Se miraron con cautela y luego se levantaron con cuidado.
"¿Eh...?"
¿Dónde estaban esos huéspedes justo ahora?
Trabajadores de la empresa que salieron discretamente intercambiaron una mirada, llenas de asombro en sus ojos.
Acababa de haber huéspedes, ¿no? Quizás el deseo por los clientes era demasiado fuerte y habían tenido un alucinación.
De repente, sintieron que alguien les tocó el hombro.
"¿Por qué me das un golpe?"
El trabajador se giró hacia el otro.
Este último tenía una expresión confundida.
"No lo hice yo!"
Respondió.
Antes de que pudiera terminar la frase, se dio cuenta de que algo frío y frío le estaba soplando en el cuello.
Cambió rápidamente su cara.
Al girarse, vio una cara verde que se acercaba a él.
El trabajador soltó un grito desgarrador.
"Aaaaaaa..."
El huésped que había sido tocado se volvió y sintió algo frío y helado subir por su pierna.
Bajó la cabeza para ver a una niña pequeña con ojos ensangrentados que le sonreía.
Este giro de eventos hizo que un escalofrío recorriera sus pies hasta el cuello.
El trabajador, disfrazado de espíritu, soltó un chillido agudo.
"Aaaa... ¡Es un espíritu!"
Los dos corrieron hacia la salida.
...
Debido al pánico, tropezaron entre sí.
Jajaja...
Mirando a los trabajadores que corrían y salían de la casa de brujería.
La pequeña niña se reía de tal manera que casi se caía del asiento.
En el oscuro recinto verde con luces nocturnas rojas, las marcas rojizas en las paredes y las herramientas oxidadas, Ye Rongyin no pudo evitar frotar su sien dolorida.
¡Era una casa de brujería!
Ella aún podía escuchar el chillido aterrado de la niña vecina y los murmullos consoladores de sus padres al otro lado.

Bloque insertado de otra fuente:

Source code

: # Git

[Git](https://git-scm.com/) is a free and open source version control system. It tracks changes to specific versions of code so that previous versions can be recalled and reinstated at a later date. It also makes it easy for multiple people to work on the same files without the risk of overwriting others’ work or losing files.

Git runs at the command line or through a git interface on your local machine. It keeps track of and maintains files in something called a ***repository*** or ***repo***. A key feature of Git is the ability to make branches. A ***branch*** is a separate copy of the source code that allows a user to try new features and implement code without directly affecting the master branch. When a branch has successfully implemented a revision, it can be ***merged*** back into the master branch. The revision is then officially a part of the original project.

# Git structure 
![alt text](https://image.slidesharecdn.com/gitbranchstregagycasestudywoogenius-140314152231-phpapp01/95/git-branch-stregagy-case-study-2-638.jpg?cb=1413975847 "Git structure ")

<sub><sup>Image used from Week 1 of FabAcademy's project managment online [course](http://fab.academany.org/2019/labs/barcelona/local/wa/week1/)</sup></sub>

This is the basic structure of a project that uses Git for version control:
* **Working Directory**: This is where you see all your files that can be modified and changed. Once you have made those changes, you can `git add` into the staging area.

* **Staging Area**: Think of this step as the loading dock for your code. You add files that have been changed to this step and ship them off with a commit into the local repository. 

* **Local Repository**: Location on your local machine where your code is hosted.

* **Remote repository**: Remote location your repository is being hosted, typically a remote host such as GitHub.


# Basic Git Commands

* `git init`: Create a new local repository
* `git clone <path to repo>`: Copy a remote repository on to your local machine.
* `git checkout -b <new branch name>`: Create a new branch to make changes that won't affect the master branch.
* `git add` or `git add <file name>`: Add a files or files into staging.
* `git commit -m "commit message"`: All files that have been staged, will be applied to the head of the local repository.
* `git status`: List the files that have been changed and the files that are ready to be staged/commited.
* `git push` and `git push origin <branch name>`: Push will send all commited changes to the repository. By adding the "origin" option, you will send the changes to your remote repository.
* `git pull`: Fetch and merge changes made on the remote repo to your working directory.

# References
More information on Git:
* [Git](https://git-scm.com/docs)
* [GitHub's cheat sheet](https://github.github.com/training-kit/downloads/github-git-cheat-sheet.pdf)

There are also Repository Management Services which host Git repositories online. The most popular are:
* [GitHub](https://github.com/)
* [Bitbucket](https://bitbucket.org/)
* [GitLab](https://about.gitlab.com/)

Mientras miraba a su propia hija que reía tan feliz, con las manos en la cintura, alejando a un trabajador disfrazado de espíritu.
Ye Rongyin se dio cuenta de que la educación era una montaña rusa.
"¡Tienes demasiado miedo!"
Además, su hija parecía estar insatisfecha.
Murmuró en tono de burla:
"Estos artículos son falsos, ¡el rastro de sangre es tomate!"
La niña asintió con la cabeza y continuó criticando.
Ambas pequeñas se adelantaron, mientras Ye Rongyin caminaba junto a Fú Jingsi.
Cuando atravesaron las puertas, todo estaba en penumbras.
Se tambaleó y cayó casi al suelo.
"Róngrón..."
En la oscuridad, Ye Rongyin levantó la cabeza y vio los ojos verdes de Fú Jingsi.
"Aaah!"
Ye Rongyin parpadeó.
La persona enfrente le había mordido el labio.
En la penumbra, una sonrisa se curvaba en los labios de Ye Rongyin.
Con su mano en el cuello del hombre, correspondió al beso.
El aliento ardiente de Fú Jingsi se deslizó por su garganta y sus frentes estaban juntas.
Ye Rongyin sintió que su espalda se apoyaba contra una pared fría.